Police records indicate that 23 summonses were issued for urinating in public. Another 22 tickets were issued for public drinking, and eight more were written for soliciting without a permit.
Additionally, there were 18 arrests for disorderly conduct and four more for driving while intoxicated.
That is slightly more arrests than last year–when there were 13–but it appears that fewer citations were issued this year. In 2011, Morristown police reported issuing 135 summonses, including 88 for public drinking and 46 for public urination.
“Thousands upon thousands of people enjoy the Morris County St. Patrick’s Day Parade and the atmosphere that surrounds it,” Morristown Police Chief Pete Demnitz said in a statement. “A very small percentage of people in Morristown on that day engage in behavior that requires police and other emergency services attention. The Morristown Bureau of Police, with help from many police and emergency services agencies around this county, address these situations in a timely, efficient and effective manner.”

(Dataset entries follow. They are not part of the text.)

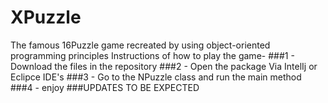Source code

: # XPuzzle
The famous 16Puzzle game recreated by using object-oriented programming principles
Instructions of how to play the game-
###1 - Download the files in the repository
###2 - Open the package Via IntelIj or Eclipce IDE's 
###3 - Go to the NPuzzle class and run the main method
###4 - enjoy
###UPDATES TO BE EXPECTED
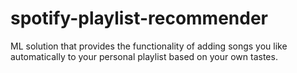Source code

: # spotify-playlist-recommender
ML solution that provides the functionality of adding songs you like automatically to your personal playlist based on your own tastes.
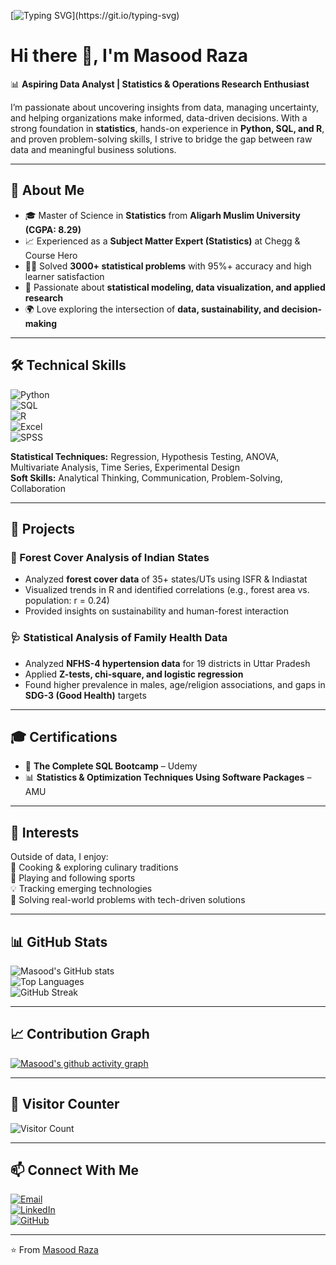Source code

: <!-- Typing Animation -->
[![Typing SVG](https://readme-typing-svg.herokuapp.com?font=Fira+Code&size=24&pause=1000&color=00C7F7&width=600&lines=Hi+there+👋,+I'm+Masood+Raza;Aspiring+Data+Analyst;Statistics+%7C+SQL+%7C+Python+%7C+R;Data+Visualization+%7C+Machine+Learning;Always+learning+new+things!)](https://git.io/typing-svg)

# Hi there 👋, I'm Masood Raza  

📊 **Aspiring Data Analyst | Statistics & Operations Research Enthusiast**  

I’m passionate about uncovering insights from data, managing uncertainty, and helping organizations make informed, data-driven decisions. With a strong foundation in **statistics**, hands-on experience in **Python, SQL, and R**, and proven problem-solving skills, I strive to bridge the gap between raw data and meaningful business solutions.  

---

## 🔹 About Me  
- 🎓 Master of Science in **Statistics** from **Aligarh Muslim University (CGPA: 8.29)**  
- 📈 Experienced as a **Subject Matter Expert (Statistics)** at Chegg & Course Hero  
- 🧑‍💻 Solved **3000+ statistical problems** with 95%+ accuracy and high learner satisfaction  
- 🔬 Passionate about **statistical modeling, data visualization, and applied research**  
- 🌍 Love exploring the intersection of **data, sustainability, and decision-making**  

---

## 🛠️ Technical Skills  

![Python](https://img.shields.io/badge/Python-3776AB?style=for-the-badge&logo=python&logoColor=white)  
![SQL](https://img.shields.io/badge/SQL-316192?style=for-the-badge&logo=postgresql&logoColor=white)  
![R](https://img.shields.io/badge/R-276DC3?style=for-the-badge&logo=r&logoColor=white)  
![Excel](https://img.shields.io/badge/Excel-217346?style=for-the-badge&logo=microsoft-excel&logoColor=white)  
![SPSS](https://img.shields.io/badge/SPSS-0033A0?style=for-the-badge&logo=ibm&logoColor=white)  

**Statistical Techniques:** Regression, Hypothesis Testing, ANOVA, Multivariate Analysis, Time Series, Experimental Design  
**Soft Skills:** Analytical Thinking, Communication, Problem-Solving, Collaboration  

---

## 📂 Projects  

### 🌳 Forest Cover Analysis of Indian States  
- Analyzed **forest cover data** of 35+ states/UTs using ISFR & Indiastat  
- Visualized trends in R and identified correlations (e.g., forest area vs. population: r = 0.24)  
- Provided insights on sustainability and human-forest interaction  

### 🩺 Statistical Analysis of Family Health Data  
- Analyzed **NFHS-4 hypertension data** for 19 districts in Uttar Pradesh  
- Applied **Z-tests, chi-square, and logistic regression**  
- Found higher prevalence in males, age/religion associations, and gaps in **SDG-3 (Good Health)** targets  

---

## 🎓 Certifications  
- 📘 **The Complete SQL Bootcamp** – Udemy  
- 📊 **Statistics & Optimization Techniques Using Software Packages** – AMU  

---

## 🌱 Interests  
Outside of data, I enjoy:  
🍳 Cooking & exploring culinary traditions  
🏏 Playing and following sports  
💡 Tracking emerging technologies  
🔧 Solving real-world problems with tech-driven solutions  

---

## 📊 GitHub Stats  

![Masood's GitHub stats](https://github-readme-stats.vercel.app/api?username=masoodrazaa&show_icons=true&theme=radical)  
![Top Languages](https://github-readme-stats.vercel.app/api/top-langs/?username=masoodrazaa&layout=compact&theme=radical)  
![GitHub Streak](https://github-readme-streak-stats.herokuapp.com/?user=masoodrazaa&theme=radical)  

---

## 📈 Contribution Graph  

[![Masood's github activity graph](https://github-readme-activity-graph.vercel.app/graph?username=masoodrazaa&theme=radical)](https://github.com/your-username)  

---

## 👀 Visitor Counter  

![Visitor Count](https://komarev.com/ghpvc/?username=masoodrazaa&style=for-the-badge&color=blue)  

---

## 📫 Connect With Me  

[![Email](https://img.shields.io/badge/Email-md.masoodraza%40gmail.com-red?style=for-the-badge&logo=gmail&logoColor=white)](mailto:md.masoodraza@gmail.com)  
[![LinkedIn](https://img.shields.io/badge/LinkedIn-Masood%20Raza-blue?style=for-the-badge&logo=linkedin&logoColor=white)](https://www.linkedin.com/in/masood-raza)  
[![GitHub](https://img.shields.io/badge/GitHub-masoodrazaa-black?style=for-the-badge&logo=github&logoColor=white)](https://github.com/masoodrazaa)  

---

⭐️ From [Masood Raza](https://github.com/masoodrazaa)  
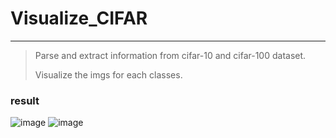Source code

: # Visualize_CIFAR

------

> Parse and  extract information from cifar-10 and cifar-100 dataset.
>
> Visualize the imgs for each classes.

### result

![image](https://github.com/qq995431104/Visualize_CIFAR/blob/master/result/cifar10_random_visualize.png)
![image](https://github.com/qq995431104/Visualize_CIFAR/blob/master/result/cifar100_random_visualize.png)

With the exception of one female, it was clear the boys in town were behaving very badly on this parade weekend. The parade attracted folks from across New Jersey, as well as from all five boroughs of New York. There even was a “parade guest” from Los Angeles, Ca., who used Dumont Place as a urinal.
The judge found himself having to explain that the town isn’t in the “discount business.”
A woman who was cited for selling parade paraphernalia without a permit complained that after she was ticketed, she went to use the restroom and subsequently her husband was ticketed. The woman asked if the judge would be willing to offer a “2-for-1 discount” if they both agreed to plead guilty and pay both fines at once. With a slight grin, Judge Troxell politely declined her generous offer.